Autonomous hill-climbing for any codebase metric. Opus orchestrates; Cursor/Codex execute; git ratchets gains.

Commands

/autoresearch [description] — Start new session (discovery + loop)
/autoresearch:status — Read var/autoresearch/<slug>/session.json, display iteration, best metric, last hypothesis
/autoresearch:resume — Read session.json, restore state, continue from last iteration. See references/loop-integration.md

Phase 1: Discover (interactive)

Use AskUserQuestion (max 3 questions). Skip when args make the answer obvious.

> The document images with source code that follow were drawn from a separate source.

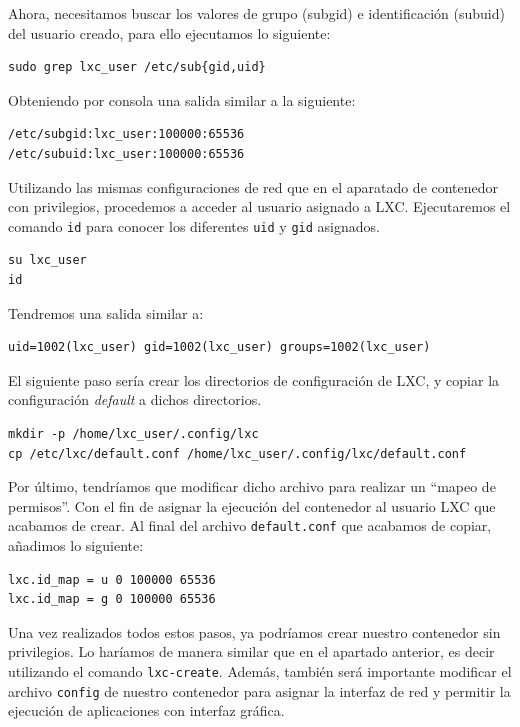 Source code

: \documentclass[12pt]{article}
\begin{document}
	\noindent Ahora, necesitamos buscar los valores de grupo (subgid) e identificación (subuid) del usuario creado, para ello ejecutamos lo siguiente:
	\begin{verbatim}
sudo grep lxc_user /etc/sub{gid,uid}
	\end{verbatim}

	\noindent Obteniendo por consola una salida similar a la siguiente:
	\begin{verbatim}
/etc/subgid:lxc_user:100000:65536
/etc/subuid:lxc_user:100000:65536
	\end{verbatim}

	\pagebreak
	
	\noindent Utilizando las mismas configuraciones de red que en el aparatado de contenedor con privilegios, procedemos a acceder al usuario asignado a LXC. Ejecutaremos el comando \texttt{id} para conocer los diferentes \texttt{uid} y \texttt{gid} asignados.
	\begin{verbatim}
su lxc_user
id
	\end{verbatim}

	\noindent Tendremos una salida similar a:
	\begin{verbatim}
uid=1002(lxc_user) gid=1002(lxc_user) groups=1002(lxc_user)
	\end{verbatim}

	\noindent El siguiente paso sería crear los directorios de configuración de LXC, y copiar la configuración \textit{default} a dichos directorios.
	\begin{verbatim}
mkdir -p /home/lxc_user/.config/lxc
cp /etc/lxc/default.conf /home/lxc_user/.config/lxc/default.conf
	\end{verbatim}

	\noindent Por último, tendríamos que modificar dicho archivo para realizar un ``mapeo de permisos''. Con el fin de asignar la ejecución del contenedor al usuario LXC que acabamos de crear. Al final del archivo \texttt{default.conf} que acabamos de copiar, añadimos lo siguiente:
	\begin{lstlisting}[language=Bash, caption={Configuración para mapear UID y GID para un contenedor sin privilegios en LXC}]
lxc.id_map = u 0 100000 65536
lxc.id_map = g 0 100000 65536
	\end{lstlisting}

	\noindent Una vez realizados todos estos pasos, ya podríamos crear nuestro contenedor sin privilegios. Lo haríamos de manera similar que en el apartado anterior, es decir utilizando el comando \texttt{lxc-create}. Además, también será importante modificar el archivo \texttt{config} de nuestro contenedor para asignar la interfaz de red y permitir la ejecución de aplicaciones con interfaz gráfica. \\
	
\end{document}
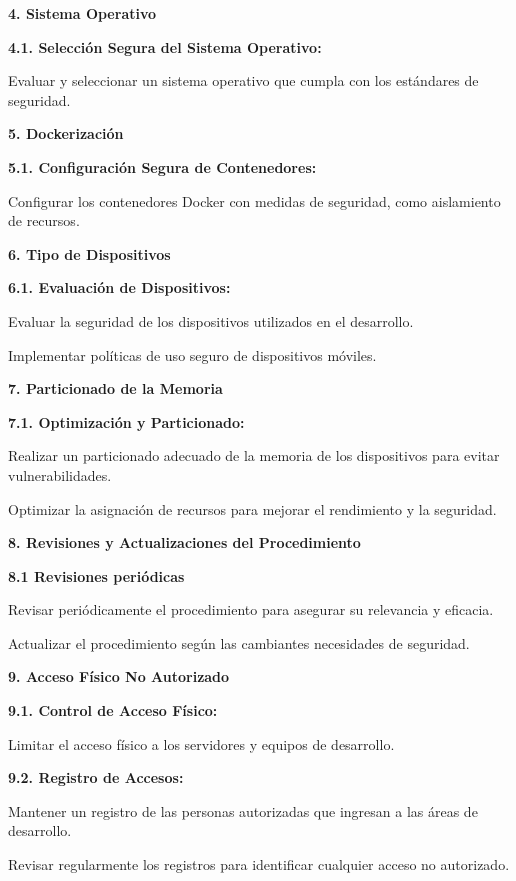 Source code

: \textbf{4. Sistema Operativo}

\textbf{4.1. Selección Segura del Sistema Operativo:}

Evaluar y seleccionar un sistema operativo que cumpla con los estándares de seguridad.

\textbf{5. Dockerización}

\textbf{5.1. Configuración Segura de Contenedores:}

Configurar los contenedores Docker con medidas de seguridad, como aislamiento de recursos.

\textbf{6. Tipo de Dispositivos}

\textbf{6.1. Evaluación de Dispositivos:}

Evaluar la seguridad de los dispositivos utilizados en el desarrollo.

Implementar políticas de uso seguro de dispositivos móviles.

\textbf{7. Particionado de la Memoria}

\textbf{7.1. Optimización y Particionado:}

Realizar un particionado adecuado de la memoria de los dispositivos para evitar vulnerabilidades.

Optimizar la asignación de recursos para mejorar el rendimiento y la seguridad.

\textbf{8. Revisiones y Actualizaciones del Procedimiento}

\textbf{8.1 Revisiones periódicas}

Revisar periódicamente el procedimiento para asegurar su relevancia y eficacia.

Actualizar el procedimiento según las cambiantes necesidades de seguridad.

\textbf{9. Acceso Físico No Autorizado}

\textbf{9.1. Control de Acceso Físico:}

Limitar el acceso físico a los servidores y equipos de desarrollo.

\textbf{9.2. Registro de Accesos:}

Mantener un registro de las personas autorizadas que ingresan a las áreas de desarrollo.

Revisar regularmente los registros para identificar cualquier acceso no autorizado.
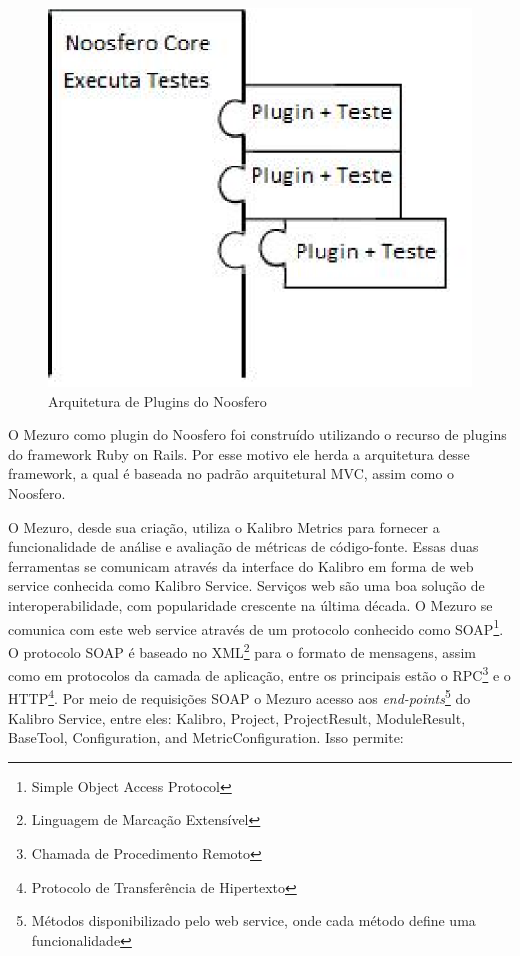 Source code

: \graphicspath{{figuras/}}
\begin{figure}[H]
\centering
\includegraphics{plugins}
\caption{Arquitetura de Plugins do Noosfero}
\label{Rotulo}
\end{figure}

O Mezuro como plugin do Noosfero foi construído utilizando o recurso de plugins do framework Ruby on Rails. Por esse motivo ele herda a arquitetura desse framework, a qual é baseada no padrão arquitetural MVC, assim como o Noosfero.

O Mezuro, desde sua criação, utiliza o Kalibro Metrics para fornecer a funcionalidade de análise e avaliação de métricas de código-fonte. Essas duas ferramentas se comunicam através da interface do Kalibro em forma de web service conhecida como Kalibro Service. Serviços web são uma boa solução de interoperabilidade, com popularidade crescente na última década. O Mezuro se comunica com este web service através de um protocolo conhecido como SOAP\footnote{Simple Object Access Protocol}. O protocolo SOAP é baseado no XML\footnote{Linguagem de Marcação Extensível} para o formato de mensagens, assim como em protocolos da camada de aplicação, entre os principais estão o RPC\footnote{Chamada de Procedimento Remoto} e o HTTP\footnote{Protocolo de Transferência de Hipertexto}. Por meio de requisições SOAP o Mezuro acesso aos \textit{end-points}\footnote{Métodos disponibilizado pelo web service, onde cada método define uma funcionalidade} do Kalibro Service, entre eles: Kalibro, Project, ProjectResult, ModuleResult, BaseTool, Configuration, and MetricConfiguration. Isso permite:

Metric: Propose a scalar metric + evaluator command. Present as choice.
Mutable scope: Which files the loop may edit (propose 1-3). Can include "new files in X dir" for catalog enrichment.
Guard command: Detect from justfile/package.json/Makefile.

Phase 2: Init (automated)

Run bash scripts/init-session.sh <slug> <branch-name>. The script:

Creates autoresearch/<slug> branch
Creates var/autoresearch/<slug>/ directory
Writes allowed_files.txt

Then:

Write program.md from references/program-template.md
Write evaluate.sh (must output JSON: {"metric": N, "miss_report": {...}})
Run evaluator twice — if results differ > 0.1%, warn user (non-deterministic evaluator)
Save baseline.json, commit: autoresearch(<slug>): init baseline=<metric>

Phase 3: Loop (autonomous via /loop)

Integrates with /loop for self-pacing. See references/loop-integration.md for session.json schema and resume protocol.

Each /loop tick = one OHEE iteration:

Observe — Read last iteration-<N>.json + git log --oneline -5 + hypotheses.jsonl. Do NOT re-read full mutable files.

Hypothesize — Pick highest-leverage fix from miss report. Check hypotheses.jsonl to avoid repeats. Log hypothesis.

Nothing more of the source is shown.